The benefits of low tech AAC include portability, ease in creation of new materials, they are inexpensive, less probability of loss or damage, and ease of use by the general public (Ganz, 2014). Most low tech AAC’s involve pointing at, or choosing pictures, to communicate. For example, the Picture Exchange Communication System (PECS) is a widely used, picture based, low tech AAC, that allows students to make requests, comment, answer a question, or engage in conversations (Ganz, 2014).

The benefits of high tech AAC include that they are lightweight, convenient, powerful, efficeint and fast to use, and are more appealing to individuals with ASD which leads to less abandonment of use (Ganz, 2014). Some examples of high tech AAC include Dynavox, Compass, and Proloquo2Go. Some of these high tech options offer visual scene display (VSD). This is beneficial because it involves pictures of photos of whole scenes with hot spots that the student can touch and the object being touched is named. This helps with vocabulary and understanding what objects might look like in their natural setting (Ganz, 2014).

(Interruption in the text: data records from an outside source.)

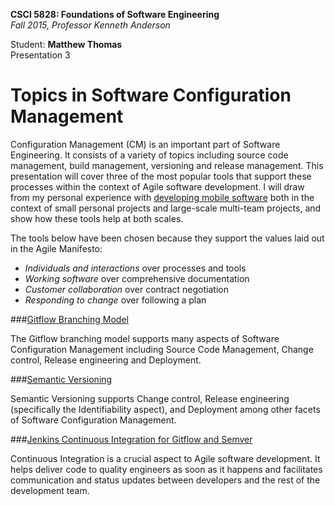 **CSCI 5828: Foundations of Software Engineering**  
*Fall 2015, Professor Kenneth Anderson*

Student: **Matthew Thomas**  
Presentation 3  

# Topics in Software Configuration Management  

Configuration Management (CM) is an important part of Software Engineering. It consists of a variety of topics including source code management, build management, versioning and release management. This presentation will cover three of the most popular tools that support these processes within the context of Agile software development. I will draw from my personal experience with [developing mobile software](https://github.com/mattbocosoft/presentation-xcode) both in the context of small personal projects and large-scale multi-team projects, and show how these tools help at both scales.  

The tools below have been chosen because they support the values laid out in the Agile Manifesto:  
- *Individuals and interactions* over processes and tools  
- *Working software* over comprehensive documentation  
- *Customer collaboration* over contract negotiation  
- *Responding to change* over following a plan  


###[Gitflow Branching Model](gitflow.md)  

The Gitflow branching model supports many aspects of Software Configuration Management including Source Code Management, Change control, Release engineering and Deployment.  

###[Semantic Versioning](semantic-versioning.md)  

Semantic Versioning supports Change control, Release engineering (specifically the Identifiability aspect), and Deployment among other facets of Software Configuration Management.  

###[Jenkins Continuous Integration for Gitflow and Semver](jenkins.md)  

Continuous Integration is a crucial aspect to Agile software development. It helps deliver code to quality engineers as soon as it happens and facilitates communication and status updates between developers and the rest of the development team.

Ganz, J.B. (2014). Aided augmentative communication for individuals with autism spectrum disorders. New York: Springer Science + Business Media.

(meagan) When looking at the different types of low-tech devices, the main one that comes to mind is the Picture Exchange Communication System (PECS). The PECS was designed to be used specifically by individuals with autism (Ganz, 2014). A PECS system is kept in a binder with pictures with VELCRO attached and are then used by the individual with ASD to help them communicate, by handing the specified icon, to another individual in order to make a request (Ganz, 2014). The PECS are a great low-tech way for students with ASD to communicate and it doesn’t require much money to make a PECS binder. Icons in a PECS binder can be pictures that have been taken from the individuals environment and then formatted to fit into the binder for them to use when communicating.

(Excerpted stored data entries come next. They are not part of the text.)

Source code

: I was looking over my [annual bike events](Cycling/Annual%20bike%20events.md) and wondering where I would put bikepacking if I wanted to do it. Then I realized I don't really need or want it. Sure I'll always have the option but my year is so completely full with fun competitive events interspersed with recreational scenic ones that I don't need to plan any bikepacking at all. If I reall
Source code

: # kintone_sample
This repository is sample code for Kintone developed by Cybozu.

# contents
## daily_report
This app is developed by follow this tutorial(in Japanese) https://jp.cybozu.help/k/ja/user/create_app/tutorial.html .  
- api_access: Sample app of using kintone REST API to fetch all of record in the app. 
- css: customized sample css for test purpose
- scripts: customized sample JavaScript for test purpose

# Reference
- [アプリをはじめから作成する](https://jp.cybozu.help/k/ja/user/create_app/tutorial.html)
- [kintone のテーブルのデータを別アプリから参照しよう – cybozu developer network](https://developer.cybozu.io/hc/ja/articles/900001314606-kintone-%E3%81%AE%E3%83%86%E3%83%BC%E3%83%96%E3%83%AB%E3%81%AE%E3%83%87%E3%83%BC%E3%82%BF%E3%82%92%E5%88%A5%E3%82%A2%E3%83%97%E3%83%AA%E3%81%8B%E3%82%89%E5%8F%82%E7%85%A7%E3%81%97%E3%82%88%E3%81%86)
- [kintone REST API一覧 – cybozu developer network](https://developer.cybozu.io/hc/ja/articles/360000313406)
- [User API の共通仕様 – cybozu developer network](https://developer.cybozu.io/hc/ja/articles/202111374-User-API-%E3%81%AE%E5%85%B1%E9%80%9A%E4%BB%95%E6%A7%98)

The use of high-tech devices are becoming more popular and range from single button devices to computers that the users can add vocabulary to when necessary (Ganz, 2014). One of the biggest benefits of high-tech devices are that they are getting smaller and more lightweight over time and therefore, easier for individuals with communication needs to take with them where they go during the day (Ganz, 2014). While there are many types of high-tech devices, we have used the BigMack and the GoTalk9 in my classroom. I have noticed that my students prefer the BigMack over the GoTalk9 and to be honest, I do too. The BigMack is just one button that my students have to push, while the GoTalk9 has multiple options and my students who are lower performing struggle with that many options. However, both options have their benefits and have been able to help my students communicate more effectively.

Ganz, J. B. (2014). Aided augmentative communication for individuals with autism spectrum disorders. New York, NY: Springer Publishing.